The exploitation of the continent of Africa’s wealth and resources is not unprecedented. The modern exploitation of its resources is a cycle of history reflecting the “Scramble for Africa” in the 1880s. The scramble represents the helpless African countries from the division and exploitation of lead-in global powers such as Russia, China, and the United States.  In the 21st century, the race to occupy, gain, and maintain allies in Africa is a fight for commercial, diplomatic, and geopolitical power in the continent. 

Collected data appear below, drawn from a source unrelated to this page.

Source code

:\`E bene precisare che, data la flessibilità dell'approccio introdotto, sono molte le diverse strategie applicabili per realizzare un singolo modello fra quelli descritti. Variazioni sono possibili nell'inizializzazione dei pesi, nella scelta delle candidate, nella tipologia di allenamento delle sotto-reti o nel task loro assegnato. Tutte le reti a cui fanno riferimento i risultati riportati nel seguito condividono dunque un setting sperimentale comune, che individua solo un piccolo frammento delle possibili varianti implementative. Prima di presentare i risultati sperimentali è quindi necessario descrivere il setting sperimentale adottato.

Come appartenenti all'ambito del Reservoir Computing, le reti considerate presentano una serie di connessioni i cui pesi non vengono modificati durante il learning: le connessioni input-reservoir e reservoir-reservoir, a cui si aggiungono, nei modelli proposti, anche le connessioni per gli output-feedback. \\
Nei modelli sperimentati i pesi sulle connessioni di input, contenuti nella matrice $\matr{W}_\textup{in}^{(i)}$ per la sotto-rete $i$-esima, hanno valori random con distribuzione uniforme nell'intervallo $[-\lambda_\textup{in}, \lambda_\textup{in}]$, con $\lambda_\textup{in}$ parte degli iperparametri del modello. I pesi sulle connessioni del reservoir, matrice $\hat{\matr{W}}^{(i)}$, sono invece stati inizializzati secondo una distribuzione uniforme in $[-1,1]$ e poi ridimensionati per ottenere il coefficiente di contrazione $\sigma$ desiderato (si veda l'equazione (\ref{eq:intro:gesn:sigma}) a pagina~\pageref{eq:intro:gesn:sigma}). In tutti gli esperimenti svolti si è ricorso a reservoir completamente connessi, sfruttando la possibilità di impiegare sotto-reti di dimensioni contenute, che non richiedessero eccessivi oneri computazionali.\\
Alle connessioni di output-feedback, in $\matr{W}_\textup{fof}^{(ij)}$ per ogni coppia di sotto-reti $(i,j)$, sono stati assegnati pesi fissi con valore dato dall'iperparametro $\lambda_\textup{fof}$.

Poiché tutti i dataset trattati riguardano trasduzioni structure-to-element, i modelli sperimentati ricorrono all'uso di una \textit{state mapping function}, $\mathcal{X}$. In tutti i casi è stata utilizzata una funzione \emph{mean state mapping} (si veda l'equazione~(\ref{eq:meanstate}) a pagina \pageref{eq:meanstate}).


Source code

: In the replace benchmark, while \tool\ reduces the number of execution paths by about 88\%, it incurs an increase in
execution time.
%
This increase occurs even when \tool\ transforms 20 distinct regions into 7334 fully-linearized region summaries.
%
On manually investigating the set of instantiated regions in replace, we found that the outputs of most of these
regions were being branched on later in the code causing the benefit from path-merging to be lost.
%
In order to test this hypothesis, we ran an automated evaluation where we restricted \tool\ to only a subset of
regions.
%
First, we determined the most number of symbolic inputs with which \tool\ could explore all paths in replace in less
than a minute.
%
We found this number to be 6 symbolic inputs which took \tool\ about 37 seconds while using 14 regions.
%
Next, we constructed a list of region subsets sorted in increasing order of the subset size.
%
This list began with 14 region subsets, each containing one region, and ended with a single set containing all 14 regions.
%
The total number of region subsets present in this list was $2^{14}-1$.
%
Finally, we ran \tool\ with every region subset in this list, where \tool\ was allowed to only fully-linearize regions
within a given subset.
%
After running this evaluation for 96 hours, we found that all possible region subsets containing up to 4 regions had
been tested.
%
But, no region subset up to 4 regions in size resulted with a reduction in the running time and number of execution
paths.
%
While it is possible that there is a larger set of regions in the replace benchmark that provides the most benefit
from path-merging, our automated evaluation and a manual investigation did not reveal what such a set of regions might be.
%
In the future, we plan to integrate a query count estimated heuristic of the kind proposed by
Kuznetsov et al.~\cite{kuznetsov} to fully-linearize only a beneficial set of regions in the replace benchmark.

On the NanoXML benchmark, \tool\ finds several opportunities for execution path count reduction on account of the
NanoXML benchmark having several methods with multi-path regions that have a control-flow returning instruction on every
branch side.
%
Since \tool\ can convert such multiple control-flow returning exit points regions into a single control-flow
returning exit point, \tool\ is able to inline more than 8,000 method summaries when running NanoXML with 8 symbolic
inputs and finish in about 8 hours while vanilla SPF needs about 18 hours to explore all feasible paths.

The question becomes then, if Africa is filled with wealth why does widespread poverty persist? African states are assets due to abundant rich natural resources, yet the continent remains abject to widespread poverty. The ownership of deposits of oil and precious minerals such as diamonds, gold, and tantalum (like in the Democratic Republic of the Congo and Nigeria) is under the control of private companies. International mining companies have licenses to cultivate their treasures, generating revenues for only private elitists. This continues to fuel a cycle of corruption and exclusion. 

The growing influence of Russia and China reflects the increasing value of Africa for its resources. The Belt and Road Initiative in 2019 is Beijing’s infrastructure and investment initiative that currently is increasing tension with the European Union, and its ally the United States. Italy is the only G7 country to join as a partner to revitalize its economy but now is preparing to withdraw. Italy’s position in the plan would prove itself as a trustworthy ally to the United States and European Union but on the other hand provoke and escalate problems with China. China’s plan to expand its global influence is causing more tensions in Africa and the potential for diplomatic fallouts. 

A proposed solution is the diversification of African economies rather than solely the exportation of raw materials. However, international trade networks rely heavily on the existing supply of raw materials. The strategic initiative aims at stimulating growth and interregional connectivity and is a mere reflection of African nations’ historical patterns of invasion and exploitation. The reality is Africa is only seen for its geopolitical gain and economic incentive rather than as a continent desperately in need of development.